══ TASK MATERIAL ══

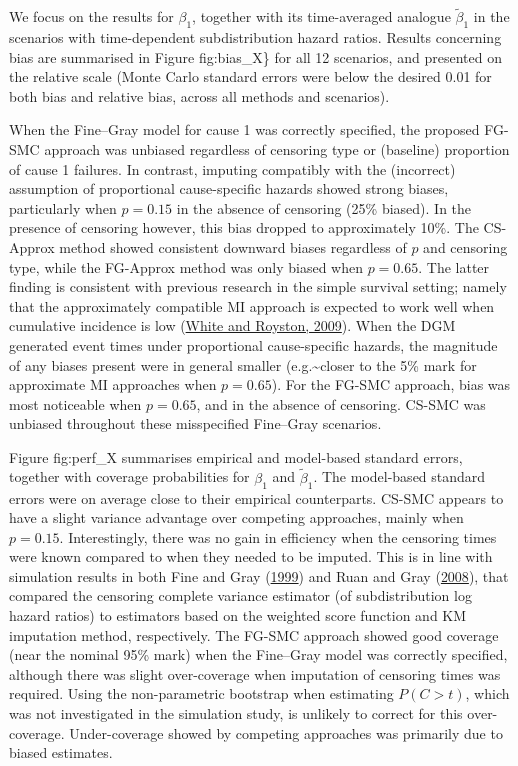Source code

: \documentclass[
  letterpaper,
  DIV=11,
  numbers=noendperiod]{scrreprt}
\begin{document}
We focus on the results for \(\beta_1\), together with its time-averaged
analogue \(\tilde{\beta}_1\) in the scenarios with time-dependent
subdistribution hazard ratios. Results concerning bias are summarised in
Figure fig:bias\_X\} for all 12 scenarios, and presented on the relative
scale (Monte Carlo standard errors were below the desired 0.01 for both
bias and relative bias, across all methods and scenarios).

When the Fine--Gray model for cause 1 was correctly specified, the
proposed FG-SMC approach was unbiased regardless of censoring type or
(baseline) proportion of cause 1 failures. In contrast, imputing
compatibly with the (incorrect) assumption of proportional
cause-specific hazards showed strong biases, particularly when
\(p = 0.15\) in the absence of censoring (25\% biased). In the presence
of censoring however, this bias dropped to approximately 10\%. The
CS-Approx method showed consistent downward biases regardless of \(p\)
and censoring type, while the FG-Approx method was only biased when
\(p = 0.65\). The latter finding is consistent with previous research in
the simple survival setting; namely that the approximately compatible MI
approach is expected to work well when cumulative incidence is low
(\protect\hyperlink{ref-whiteImputingMissingCovariate2009}{White and
Royston, 2009}). When the DGM generated event times under proportional
cause-specific hazards, the magnitude of any biases present were in
general smaller (e.g.\textasciitilde closer to the 5\% mark for
approximate MI approaches when \(p = 0.65\)). For the FG-SMC approach,
bias was most noticeable when \(p = 0.65\), and in the absence of
censoring. CS-SMC was unbiased throughout these misspecified Fine--Gray
scenarios.

Figure fig:perf\_X summarises empirical and model-based standard errors,
together with coverage probabilities for \(\beta_1\) and
\(\tilde{\beta}_1\). The model-based standard errors were on average
close to their empirical counterparts. CS-SMC appears to have a slight
variance advantage over competing approaches, mainly when \(p = 0.15\).
Interestingly, there was no gain in efficiency when the censoring times
were known compared to when they needed to be imputed. This is in line
with simulation results in both Fine and Gray
(\protect\hyperlink{ref-fineProportionalHazardsModel1999}{1999}) and
Ruan and Gray
(\protect\hyperlink{ref-ruanAnalysesCumulativeIncidence2008}{2008}),
that compared the censoring complete variance estimator (of
subdistribution log hazard ratios) to estimators based on the weighted
score function and KM imputation method, respectively. The FG-SMC
approach showed good coverage (near the nominal 95\% mark) when the
Fine--Gray model was correctly specified, although there was slight
over-coverage when imputation of censoring times was required. Using the
non-parametric bootstrap when estimating \(P(C > t)\), which was not
investigated in the simulation study, is unlikely to correct for this
over-coverage. Under-coverage showed by competing approaches was
primarily due to biased estimates.
\end{document}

═══

Give again, word for word, every line from the top of the entries above to the line holding "bias was most", both included. Leave the pictures out.

Source code

: \documentclass[
  letterpaper,
  DIV=11,
  numbers=noendperiod]{scrreprt}
\begin{document}
We focus on the results for \(\beta_1\), together with its time-averaged
analogue \(\tilde{\beta}_1\) in the scenarios with time-dependent
subdistribution hazard ratios. Results concerning bias are summarised in
Figure fig:bias\_X\} for all 12 scenarios, and presented on the relative
scale (Monte Carlo standard errors were below the desired 0.01 for both
bias and relative bias, across all methods and scenarios).

When the Fine--Gray model for cause 1 was correctly specified, the
proposed FG-SMC approach was unbiased regardless of censoring type or
(baseline) proportion of cause 1 failures. In contrast, imputing
compatibly with the (incorrect) assumption of proportional
cause-specific hazards showed strong biases, particularly when
\(p = 0.15\) in the absence of censoring (25\% biased). In the presence
of censoring however, this bias dropped to approximately 10\%. The
CS-Approx method showed consistent downward biases regardless of \(p\)
and censoring type, while the FG-Approx method was only biased when
\(p = 0.65\). The latter finding is consistent with previous research in
the simple survival setting; namely that the approximately compatible MI
approach is expected to work well when cumulative incidence is low
(\protect\hyperlink{ref-whiteImputingMissingCovariate2009}{White and
Royston, 2009}). When the DGM generated event times under proportional
cause-specific hazards, the magnitude of any biases present were in
general smaller (e.g.\textasciitilde closer to the 5\% mark for
approximate MI approaches when \(p = 0.65\)). For the FG-SMC approach,
bias was most noticeable when \(p = 0.65\), and in the absence of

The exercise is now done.